Mit meiner Mutter ein paar Tage in Cuzco. Dunkelblauer Himmel über braun verbrannten Bergen. Herzklopfen in 3400 Meter über dem Meer. Mate de Coca schlürfen. Wuchtige Kirchen. Noch wuchtigere Inkasteine, millimetergenau ineinandergefügt. Mütterchen mit bunten Röcken und Filzhüten, die Kinder im Tuch auf dem Rücken. Kopfsteinpflastergetrappel. Touristenscharen wie Erdmännchenrudel, links schauen, rechts schauen, hoch schauen. Läden voller bunter Stoffe. Palo Santo weht vorüber, es riecht nach Weihrauch. Fliegende Händler bieten Walking Sticks, Teleskopstangen fürs Smartphone und Moskityspray an für die Reisenden nach Machu Picchu, es wird einem an nichts fehlen auf dem Weg dorthin.
Früher war Q’osco (Quechua für „Nabel der Welt“) das Zentrum des gewaltigen Inkareiches, das sich von Kolumbien und Ecuador über Peru bis ins nördliche Chile und Argentinien erstreckte, ein Gebiet so groß wie vom Nordkap bis nach Sizilien. Tawantinsuyu, das Reich der vier Weltgegenden: Antisuyu (Osten), Chinchaysuyu (Norden), Kuntisuyu (Westen) und Qullasuyu (Süden). Die Inka bauten ein dichtes Netz aus gepflasterten Straßen, kommunizierten über ein ausgeklügeltes System von Knotenschnüren (Quipus) und beteten die Sonne (Inti) an.

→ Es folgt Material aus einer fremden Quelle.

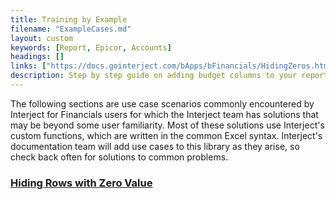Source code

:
 ```yaml
---
title: Training by Example
filename: "ExampleCases.md"
layout: custom
keywords: [Report, Epicor, Accounts]
headings: []
links: ["https://docs.gointerject.com/bApps/bFinancials/HidingZeros.html"]
description: Step by step guide on adding budget columns to your report templates.
---
```


The following sections are use case scenarios commonly encountered by Interject for Financials users for which the Interject team has solutions that may be beyond some user familiarity. Most of these solutions use Interject's custom functions, which are written in the common Excel syntax. Interject's documentation team will add use cases to this library as they arise, so check back often for solutions to common problems.


 <h3><a href="https://docs.gointerject.com/bApps/bFinancials/HidingZeros.html">Hiding Rows with Zero Value</a></h3>

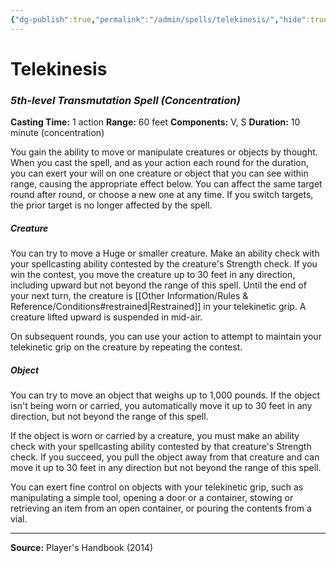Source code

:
 ```yaml
---
{"dg-publish":true,"permalink":"/admin/spells/telekinesis/","hide":true,"updated":"2025-08-05T19:49:54.990+01:00"}
---
```


# Telekinesis
### *5th-level Transmutation Spell* *(Concentration)*
**Casting Time:** 1 action
**Range:** 60 feet
**Components:** V, S
**Duration:** 10 minute (concentration)

You gain the ability to move or manipulate creatures or objects by thought. When you cast the spell, and as your action each round for the duration, you can exert your will on one creature or object that you can see within range, causing the appropriate effect below. You can affect the same target round after round, or choose a new one at any time. If you switch targets, the prior target is no longer affected by the spell.

##### Creature
You can try to move a Huge or smaller creature. Make an ability check with your spellcasting ability contested by the creature's Strength check. If you win the contest, you move the creature up to 30 feet in any direction, including upward but not beyond the range of this spell. Until the end of your next turn, the creature is [[Other Information/Rules & Reference/Conditions#restrained\|Restrained]] in your telekinetic grip. A creature lifted upward is suspended in mid-air.

On subsequent rounds, you can use your action to attempt to maintain your telekinetic grip on the creature by repeating the contest.

##### Object
You can try to move an object that weighs up to 1,000 pounds. If the object isn't being worn or carried, you automatically move it up to 30 feet in any direction, but not beyond the range of this spell.

If the object is worn or carried by a creature, you must make an ability check with your spellcasting ability contested by that creature's Strength check. If you succeed, you pull the object away from that creature and can move it up to 30 feet in any direction but not beyond the range of this spell.

You can exert fine control on objects with your telekinetic grip, such as manipulating a simple tool, opening a door or a container, stowing or retrieving an item from an open container, or pouring the contents from a vial.

---
**Source:** Player's Handbook (2014)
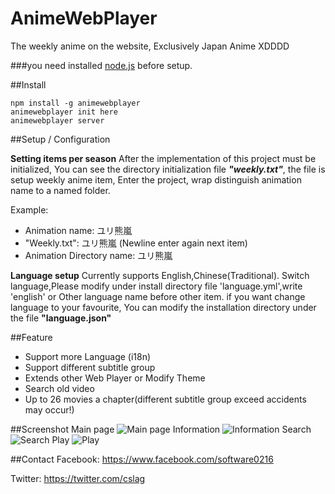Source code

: # AnimeWebPlayer
The weekly anime on the website, Exclusively Japan Anime XDDDD

###you need installed [node.js](http://nodejs.org) before setup.

##Install
```
npm install -g animewebplayer
animewebplayer init here
animewebplayer server
```

##Setup / Configuration

**Setting items per season**
After the implementation of this project must be initialized, You can see the directory initialization file ***"weekly.txt"***, the file is setup weekly anime item, Enter the project, wrap distinguish animation name to a named folder.

Example:

 - Animation name: ユリ熊嵐
 - "Weekly.txt": ユリ熊嵐 (Newline enter again next item)
 - Animation Directory name: ユリ熊嵐

**Language setup**
Currently supports English,Chinese(Traditional). 
Switch language,Please modify under install directory file 'language.yml',write 'english' or Other language name before other item.
if you want change language to your favourite, You can modify the installation directory under the file **"language.json"**

##Feature

 - Support more Language (i18n)
 - Support different subtitle group
 - Extends other Web Player or Modify Theme
 - Search old video
 - Up to 26 movies a chapter(different subtitle group exceed accidents may occur!)

##Screenshot
Main page
![Main page](http://i.imgur.com/nusDxQY.png)
Information
![Information](http://i.imgur.com/R35jj1r.png)
Search
![Search](http://i.imgur.com/8EeAAk7.png)
Play
![Play](http://i.imgur.com/LdGMaEh.png)

##Contact
Facebook: https://www.facebook.com/software0216

Twitter: https://twitter.com/cslag
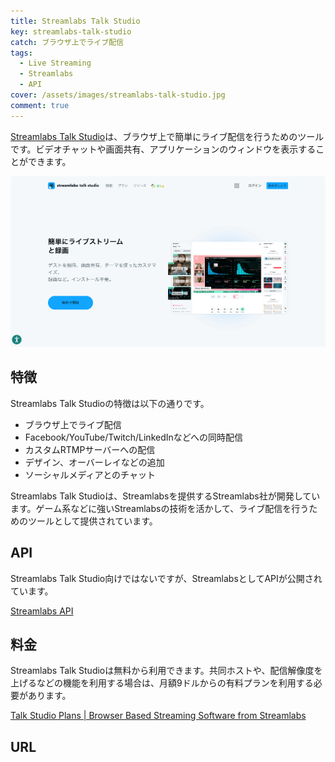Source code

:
 ```yaml
---
title: Streamlabs Talk Studio
key: streamlabs-talk-studio
catch: ブラウザ上でライブ配信
tags:
  - Live Streaming
  - Streamlabs
  - API
cover: /assets/images/streamlabs-talk-studio.jpg
comment: true
---
```


[Streamlabs Talk Studio](https://streamlabs.com/ja-jp/talk-studio)は、ブラウザ上で簡単にライブ配信を行うためのツールです。ビデオチャットや画面共有、アプリケーションのウィンドウを表示することができます。

[![Streamlabs Talk StudioのWebサイト](/assets/images/streamlabs-talk-studio.jpg)](https://streamlabs.com/ja-jp/talk-studio)

<!--more-->

## 特徴

Streamlabs Talk Studioの特徴は以下の通りです。

- ブラウザ上でライブ配信
- Facebook/YouTube/Twitch/LinkedInなどへの同時配信
- カスタムRTMPサーバーへの配信
- デザイン、オーバーレイなどの追加
- ソーシャルメディアとのチャット

Streamlabs Talk Studioは、Streamlabsを提供するStreamlabs社が開発しています。ゲーム系などに強いStreamlabsの技術を活かして、ライブ配信を行うためのツールとして提供されています。

## API

Streamlabs Talk Studio向けではないですが、StreamlabsとしてAPIが公開されています。

[Streamlabs API](https://dev.streamlabs.com/)

## 料金

Streamlabs Talk Studioは無料から利用できます。共同ホストや、配信解像度を上げるなどの機能を利用する場合は、月額9ドルからの有料プランを利用する必要があります。

[Talk Studio Plans \| Browser Based Streaming Software from Streamlabs](https://streamlabs.com/ja-jp/talk-studio/plans)

## URL

[](https://streamlabs.com/ja-jp/talk-studio)
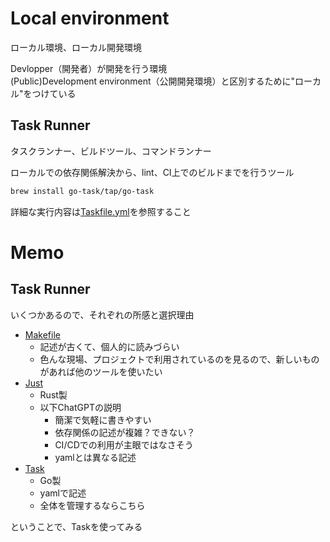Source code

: # Local environment

ローカル環境、ローカル開発環境

Devlopper（開発者）が開発を行う環境  
(Public)Development environment（公開開発環境）と区別するために"ローカル"をつけている

## Task Runner

タスクランナー、ビルドツール、コマンドランナー

ローカルでの依存関係解決から、lint、CI上でのビルドまでを行うツール

```bash
brew install go-task/tap/go-task
```

詳細な実行内容は[Taskfile.yml](../Taskfile.yml)を参照すること

# Memo

## Task Runner

いくつかあるので、それぞれの所感と選択理由

- [Makefile](https://makefiletutorial.com/)
  - 記述が古くて、個人的に読みづらい
  - 色んな現場、プロジェクトで利用されているのを見るので、新しいものがあれば他のツールを使いたい
- [Just](https://just.systems/)
  - Rust製
  - 以下ChatGPTの説明
    - 簡潔で気軽に書きやすい
    - 依存関係の記述が複雑？できない？
    - CI/CDでの利用が主眼ではなさそう
    - yamlとは異なる記述
- [Task](https://taskfile.dev/)
  - Go製
  - yamlで記述
  - 全体を管理するならこちら

ということで、Taskを使ってみる
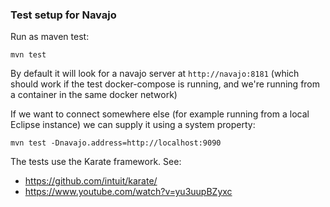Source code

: ### Test setup for Navajo

Run as maven test:

```
mvn test
```

By default it will look for a navajo server at `http://navajo:8181`
(which should work if the test docker-compose is running, and we're running from a container in the same docker network)

If we want to connect somewhere else (for example running from a local Eclipse instance) we can supply it using a system property:

```
mvn test -Dnavajo.address=http://localhost:9090
```

The tests use the Karate framework. See:
* https://github.com/intuit/karate/
* https://www.youtube.com/watch?v=yu3uupBZyxc

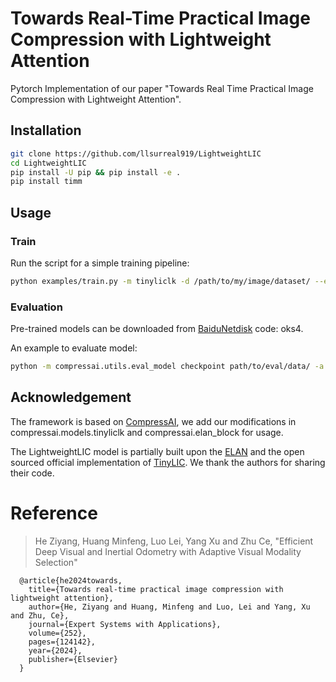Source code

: # Towards Real-Time Practical Image Compression with Lightweight Attention
Pytorch Implementation of our paper "Towards Real Time Practical Image Compression with Lightweight Attention".

## Installation

```bash
git clone https://github.com/llsurreal919/LightweightLIC
cd LightweightLIC
pip install -U pip && pip install -e .
pip install timm
```

## Usage

### Train

Run the script for a simple training pipeline:
```bash
python examples/train.py -m tinyliclk -d /path/to/my/image/dataset/ --epochs 400 -lr 1e-4 --batch-size 8 --lambda 0.0018 --cuda --save
```

### Evaluation
Pre-trained models can be downloaded from [BaiduNetdisk](https://pan.baidu.com/s/1sSCJzXmkOSoImy2QH1KIKw?pwd=oks4) code: oks4.

An example to evaluate model:
```bash
python -m compressai.utils.eval_model checkpoint path/to/eval/data/ -a tinyliclk -p path/to/pretrained/model --cuda
```

## Acknowledgement
The framework is based on [CompressAI](https://github.com/InterDigitalInc/CompressAI/), we add our modifications in compressai.models.tinyliclk and compressai.elan_block for usage.

The LightweightLIC model is partially built upon the [ELAN](https://github.com/xindongzhang/ELAN) and the open sourced official implementation of [TinyLIC](https://github.com/lumingzzz/TinyLIC). We thank the authors for sharing their code.

# Reference
> He Ziyang, Huang Minfeng, Luo Lei, Yang Xu and Zhu Ce, "Efficient Deep Visual and Inertial Odometry with Adaptive Visual Modality Selection"
```
  @article{he2024towards,
    title={Towards real-time practical image compression with lightweight attention},
    author={He, Ziyang and Huang, Minfeng and Luo, Lei and Yang, Xu and Zhu, Ce},
    journal={Expert Systems with Applications},
    volume={252},
    pages={124142},
    year={2024},
    publisher={Elsevier}
  }
```
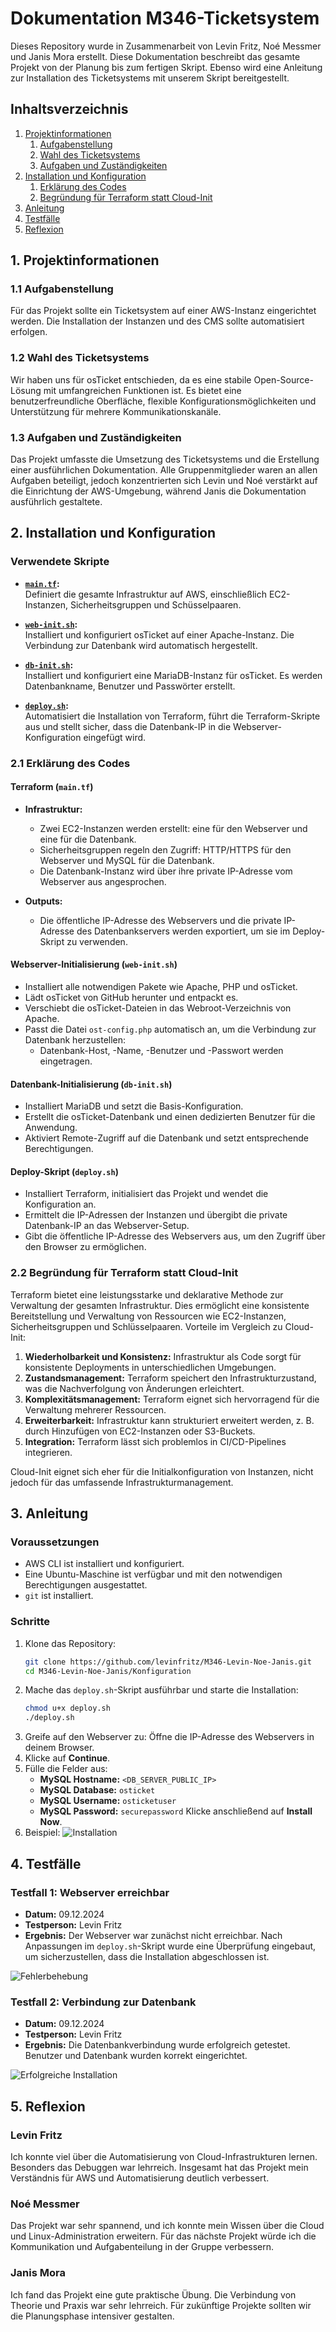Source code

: # Dokumentation M346-Ticketsystem

Dieses Repository wurde in Zusammenarbeit von Levin Fritz, Noé Messmer und Janis Mora erstellt. Diese Dokumentation beschreibt das gesamte Projekt von der Planung bis zum fertigen Skript. Ebenso wird eine Anleitung zur Installation des Ticketsystems mit unserem Skript bereitgestellt.

## Inhaltsverzeichnis

1. [Projektinformationen](#projektinformationen)
   1. [Aufgabenstellung](#aufgabenstellung)
   2. [Wahl des Ticketsystems](#wahl-des-ticketsystems)
   3. [Aufgaben und Zuständigkeiten](#aufgaben-und-zuständigkeiten)
2. [Installation und Konfiguration](#installation-und-konfiguration)
   1. [Erklärung des Codes](#erklärung-des-codes)
   2. [Begründung für Terraform statt Cloud-Init](#begründung-für-terraform-statt-cloud-init)
3. [Anleitung](#anleitung)
4. [Testfälle](#testfälle)
5. [Reflexion](#reflexion)

## 1. Projektinformationen

### 1.1 Aufgabenstellung

Für das Projekt sollte ein Ticketsystem auf einer AWS-Instanz eingerichtet werden. Die Installation der Instanzen und des CMS sollte automatisiert erfolgen.

### 1.2 Wahl des Ticketsystems

Wir haben uns für osTicket entschieden, da es eine stabile Open-Source-Lösung mit umfangreichen Funktionen ist. Es bietet eine benutzerfreundliche Oberfläche, flexible Konfigurationsmöglichkeiten und Unterstützung für mehrere Kommunikationskanäle.

### 1.3 Aufgaben und Zuständigkeiten

Das Projekt umfasste die Umsetzung des Ticketsystems und die Erstellung einer ausführlichen Dokumentation. Alle Gruppenmitglieder waren an allen Aufgaben beteiligt, jedoch konzentrierten sich Levin und Noé verstärkt auf die Einrichtung der AWS-Umgebung, während Janis die Dokumentation ausführlich gestaltete.

## 2. Installation und Konfiguration

### Verwendete Skripte

- **[`main.tf`](https://github.com/levinfritz/M346-Levin-Noe-Janis/blob/main/Konfiguration/main.tf):**  
  Definiert die gesamte Infrastruktur auf AWS, einschließlich EC2-Instanzen, Sicherheitsgruppen und Schüsselpaaren.

- **[`web-init.sh`](https://github.com/levinfritz/M346-Levin-Noe-Janis/blob/main/Konfiguration/web-init.sh):**  
  Installiert und konfiguriert osTicket auf einer Apache-Instanz. Die Verbindung zur Datenbank wird automatisch hergestellt.

- **[`db-init.sh`](https://github.com/levinfritz/M346-Levin-Noe-Janis/blob/main/Konfiguration/db-init.sh):**  
  Installiert und konfiguriert eine MariaDB-Instanz für osTicket. Es werden Datenbankname, Benutzer und Passwörter erstellt.

- **[`deploy.sh`](https://github.com/levinfritz/M346-Levin-Noe-Janis/blob/main/Konfiguration/deploy.sh):**  
  Automatisiert die Installation von Terraform, führt die Terraform-Skripte aus und stellt sicher, dass die Datenbank-IP in die Webserver-Konfiguration eingefügt wird.

### 2.1 Erklärung des Codes

#### Terraform (`main.tf`)

- **Infrastruktur:**
  - Zwei EC2-Instanzen werden erstellt: eine für den Webserver und eine für die Datenbank.
  - Sicherheitsgruppen regeln den Zugriff: HTTP/HTTPS für den Webserver und MySQL für die Datenbank.
  - Die Datenbank-Instanz wird über ihre private IP-Adresse vom Webserver aus angesprochen.

- **Outputs:**
  - Die öffentliche IP-Adresse des Webservers und die private IP-Adresse des Datenbankservers werden exportiert, um sie im Deploy-Skript zu verwenden.

#### Webserver-Initialisierung (`web-init.sh`)

- Installiert alle notwendigen Pakete wie Apache, PHP und osTicket.
- Lädt osTicket von GitHub herunter und entpackt es.
- Verschiebt die osTicket-Dateien in das Webroot-Verzeichnis von Apache.
- Passt die Datei `ost-config.php` automatisch an, um die Verbindung zur Datenbank herzustellen:
  - Datenbank-Host, -Name, -Benutzer und -Passwort werden eingetragen.

#### Datenbank-Initialisierung (`db-init.sh`)

- Installiert MariaDB und setzt die Basis-Konfiguration.
- Erstellt die osTicket-Datenbank und einen dedizierten Benutzer für die Anwendung.
- Aktiviert Remote-Zugriff auf die Datenbank und setzt entsprechende Berechtigungen.

#### Deploy-Skript (`deploy.sh`)

- Installiert Terraform, initialisiert das Projekt und wendet die Konfiguration an.
- Ermittelt die IP-Adressen der Instanzen und übergibt die private Datenbank-IP an das Webserver-Setup.
- Gibt die öffentliche IP-Adresse des Webservers aus, um den Zugriff über den Browser zu ermöglichen.

### 2.2 Begründung für Terraform statt Cloud-Init

Terraform bietet eine leistungsstarke und deklarative Methode zur Verwaltung der gesamten Infrastruktur. Dies ermöglicht eine konsistente Bereitstellung und Verwaltung von Ressourcen wie EC2-Instanzen, Sicherheitsgruppen und Schlüsselpaaren. Vorteile im Vergleich zu Cloud-Init:

1. **Wiederholbarkeit und Konsistenz:** Infrastruktur als Code sorgt für konsistente Deployments in unterschiedlichen Umgebungen.
2. **Zustandsmanagement:** Terraform speichert den Infrastrukturzustand, was die Nachverfolgung von Änderungen erleichtert.
3. **Komplexitätsmanagement:** Terraform eignet sich hervorragend für die Verwaltung mehrerer Ressourcen.
4. **Erweiterbarkeit:** Infrastruktur kann strukturiert erweitert werden, z. B. durch Hinzufügen von EC2-Instanzen oder S3-Buckets.
5. **Integration:** Terraform lässt sich problemlos in CI/CD-Pipelines integrieren.

Cloud-Init eignet sich eher für die Initialkonfiguration von Instanzen, nicht jedoch für das umfassende Infrastrukturmanagement.

## 3. Anleitung

### Voraussetzungen

- AWS CLI ist installiert und konfiguriert.
- Eine Ubuntu-Maschine ist verfügbar und mit den notwendigen Berechtigungen ausgestattet.
- `git` ist installiert.

### Schritte

1. Klone das Repository:
   ```bash
   git clone https://github.com/levinfritz/M346-Levin-Noe-Janis.git
   cd M346-Levin-Noe-Janis/Konfiguration
   ```
2. Mache das `deploy.sh`-Skript ausführbar und starte die Installation:
   ```bash
   chmod u+x deploy.sh
   ./deploy.sh
   ```
3. Greife auf den Webserver zu: Öffne die IP-Adresse des Webservers in deinem Browser.
4. Klicke auf **Continue**.
5. Fülle die Felder aus:
   - **MySQL Hostname:** `<DB_SERVER_PUBLIC_IP>`
   - **MySQL Database:** `osticket`
   - **MySQL Username:** `osticketuser`
   - **MySQL Password:** `securepassword`
   Klicke anschließend auf **Install Now**.
6. Beispiel:
   ![Installation](https://github.com/levinfritz/M346-Levin-Noe-Janis/blob/main/Bilder/Installation_OS-Ticket.png)

## 4. Testfälle

### Testfall 1: Webserver erreichbar

- **Datum:** 09.12.2024  
- **Testperson:** Levin Fritz  
- **Ergebnis:** Der Webserver war zunächst nicht erreichbar. Nach Anpassungen im `deploy.sh`-Skript wurde eine Überprüfung eingebaut, um sicherzustellen, dass die Installation abgeschlossen ist.

![Fehlerbehebung](https://github.com/levinfritz/M346-Levin-Noe-Janis/blob/main/Bilder/FehlerWebserver.png)

### Testfall 2: Verbindung zur Datenbank

- **Datum:** 09.12.2024  
- **Testperson:** Levin Fritz  
- **Ergebnis:** Die Datenbankverbindung wurde erfolgreich getestet. Benutzer und Datenbank wurden korrekt eingerichtet.

![Erfolgreiche Installation](https://github.com/levinfritz/M346-Levin-Noe-Janis/blob/main/Bilder/Erfolgreiche%20Installation.png)

## 5. Reflexion

### Levin Fritz
Ich konnte viel über die Automatisierung von Cloud-Infrastrukturen lernen. Besonders das Debuggen war lehrreich. Insgesamt hat das Projekt mein Verständnis für AWS und Automatisierung deutlich verbessert.

### Noé Messmer
Das Projekt war sehr spannend, und ich konnte mein Wissen über die Cloud und Linux-Administration erweitern. Für das nächste Projekt würde ich die Kommunikation und Aufgabenteilung in der Gruppe verbessern.

### Janis Mora
Ich fand das Projekt eine gute praktische Übung. Die Verbindung von Theorie und Praxis war sehr lehrreich. Für zukünftige Projekte sollten wir die Planungsphase intensiver gestalten.
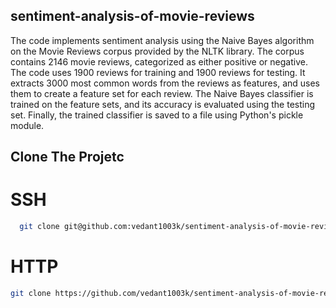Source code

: ## sentiment-analysis-of-movie-reviews


The code implements sentiment analysis using the Naive Bayes algorithm on the Movie Reviews corpus provided by the NLTK library. The corpus contains 2146 movie reviews,
categorized as either positive or negative. The code uses 1900 reviews for training and 1900 reviews for testing. It extracts 3000 most common words from the reviews as 
features, and uses them to create a feature set for each review. The Naive Bayes classifier is trained on the feature sets, and its accuracy is evaluated using the testing 
set. Finally, the trained classifier is saved to a file using Python's pickle module.


## Clone The Projetc 
 
# SSH

```bash
  git clone git@github.com:vedant1003k/sentiment-analysis-of-movie-reviews.git
```
# HTTP

```bash
git clone https://github.com/vedant1003k/sentiment-analysis-of-movie-reviews.git
```
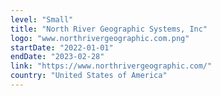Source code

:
 ```yaml
---
level: "Small"
title: "North River Geographic Systems, Inc"
logo: "www.northrivergeographic.com.png"
startDate: "2022-01-01"
endDate: "2023-02-28"
link: "https://www.northrivergeographic.com/"
country: "United States of America"
---
```

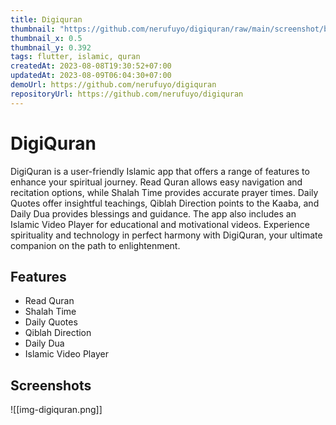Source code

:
 ```yaml
---
title: Digiquran
thumbnail: "https://github.com/nerufuyo/digiquran/raw/main/screenshot/banner.jpg"
thumbnail_x: 0.5
thumbnail_y: 0.392
tags: flutter, islamic, quran
createdAt: 2023-08-08T19:30:52+07:00
updatedAt: 2023-08-09T06:04:30+07:00
demoUrl: https://github.com/nerufuyo/digiquran
repositoryUrl: https://github.com/nerufuyo/digiquran
---
```

# DigiQuran
DigiQuran is a user-friendly Islamic app that offers a range of features to enhance your spiritual journey. Read Quran allows easy navigation and recitation options, while Shalah Time provides accurate prayer times. Daily Quotes offer insightful teachings, Qiblah Direction points to the Kaaba, and Daily Dua provides blessings and guidance. The app also includes an Islamic Video Player for educational and motivational videos. Experience spirituality and technology in perfect harmony with DigiQuran, your ultimate companion on the path to enlightenment.

## Features
- Read Quran
- Shalah Time
- Daily Quotes
- Qiblah Direction
- Daily Dua
- Islamic Video Player

## Screenshots
![[img-digiquran.png]]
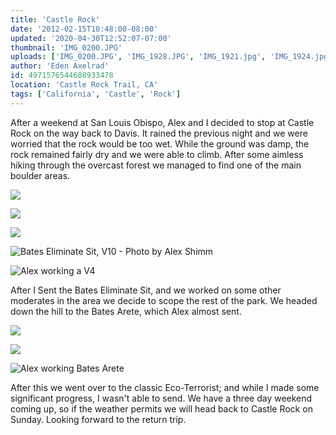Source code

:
 ```yaml
---
title: 'Castle Rock'
date: '2012-02-15T10:48:00-08:00'
updated: '2020-04-30T12:52:07-07:00'
thumbnail: 'IMG_0200.JPG'
uploads: ['IMG_0200.JPG', 'IMG_1928.JPG', 'IMG_1921.jpg', 'IMG_1924.jpg', '403362_2706066339152_1481580039_32077030_653608925_n.jpg', 'IMG_0171.jpg', 'IMG_0172.jpg', 'IMG_0173.jpg']
author: 'Eden Axelrad'
id: 4971576544688933478
location: 'Castle Rock Trail, CA'
tags: ['California', 'Castle', 'Rock']
---
```


After a weekend at San Louis Obispo, Alex and I decided to stop at Castle Rock on the way back to Davis. It rained the previous night and we were worried that the rock would be too wet. While the ground was damp, the rock remained fairly dry and we were able to climb. After some aimless hiking through the overcast forest we managed to find one of the main boulder areas.

![](uploads/IMG_0200.JPG)

![](uploads/IMG_1928.JPG)

![](uploads/IMG_1921.jpg)

![Bates Eliminate Sit, V10 - Photo by Alex Shimm](uploads/IMG_1924.jpg)

![Alex working a V4](uploads/403362_2706066339152_1481580039_32077030_653608925_n.jpg)

After I Sent the Bates Eliminate Sit, and we worked on some other moderates in the area we decide to scope the rest of the park. We headed down the hill to the Bates Arete, which Alex almost sent.

![](uploads/IMG_0171.jpg)

![](uploads/IMG_0172.jpg)

![Alex working Bates Arete](uploads/IMG_0173.jpg)

After this we went over to the classic Eco-Terrorist; and while I made some significant progress, I wasn't able to send. We have a three day weekend coming up, so if the weather permits we will head back to Castle Rock on Sunday. Looking forward to the return trip.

In der Blütezeit der Inka glänzte die Stadt voller Gold. Dann kamen die Spanier mit Francisco Pizarro. 1533 marschierten sie in Cuzco ein, töteten die Inkaherrscher, zerstörten ihre Tempel und bauten auf deren Grundmauern wuchtige Kirchen. Sie ließen fast alles Gold und Silber herbeikarren, einschmelzen und nach Europa verschiffen. Die Bevölkerung Cuzcos starb in Scharen durch eingeschleppte Krankheiten.
Nach den wüsten Jahren der Eroberung verfiel Cuzco in einen Dornröschenschlaf. Die spanischen Kolonialherren verlagerten ihre Aktivitäten an die Pazifikküste, künftig wurden Geschäfte und Politik von Lima aus geregelt. Am ehemaligen Nabel der Welt wurde es ruhig. Manchmal gab es Aufstände der Bevölkerung gegen die Kolonialherrschaft, manchmal gab es Erdbeben, irgendwann feierte Peru die Unabhängigkeit von Spanien. Dann stießen Forscher 1911 auf die mysthische Inkafestung Machu Picchu, überwuchert vom Urwald. Und Cuzco erwachte. Nachdem die Stadt lange Zeit nur mit Bussen oder der Eisenbahn über Arequipa und den Titicacasee erreichbar gewesen war, kamen mit den ersten Flugzeugen immer mehr Touristen. Anfangs ein paar Hundert, dann Tausende. Ende der 1980er waren es 70.000 pro Jahr. 2011, im Jahr des 100. Jahrestags der Wiederentdeckung des „Alten Gipfels“ (Quechua für Machu Picchu) kraxelten 900.000 Menschen in den Ruinen herum. Cuzco ist heute der Nabel der Touristen-Welt in Peru.
Statt uns den Massen anzuschließen, die am Feiertagswochenende zum Machu Picchu strömen, wandern meine Mutter und ich zu den Salzterrassen von Maras und fahren weiter nach Ollantaytambo. Vor 10 Jahren war ich schon einmal hier und verlor mich in den Gassen des kopfsteingepflasterten Dorfes, das wie aus der Zeit gefallen schien. Wir klettern zur Ruine auf dem Berg Pinkuylluna hinauf, in der ich damals mit meinem Reisebegleiter und zwei Kindern aus dem Dorf gesessen hatte. Als ich auf Ollantaytambo herunterblicke, verschmelzen Vergangenheit und Gegenwart. Was ist Zeit, frage ich mich. War ich jemals woanders als hier? Es fühlt sich gut an, da oben zu sitzen, der Himmel spannt sich weit und blau über den Bergen. Irgendwann steigen wir wieder herunter. In der Ferne hören wir das Tuten des Machu-Picchu-Touristenzugs im Urubamba-Tal. Es klingt wie ein trauriger Lockruf. Dann fahren wir zurück nach Cuzco.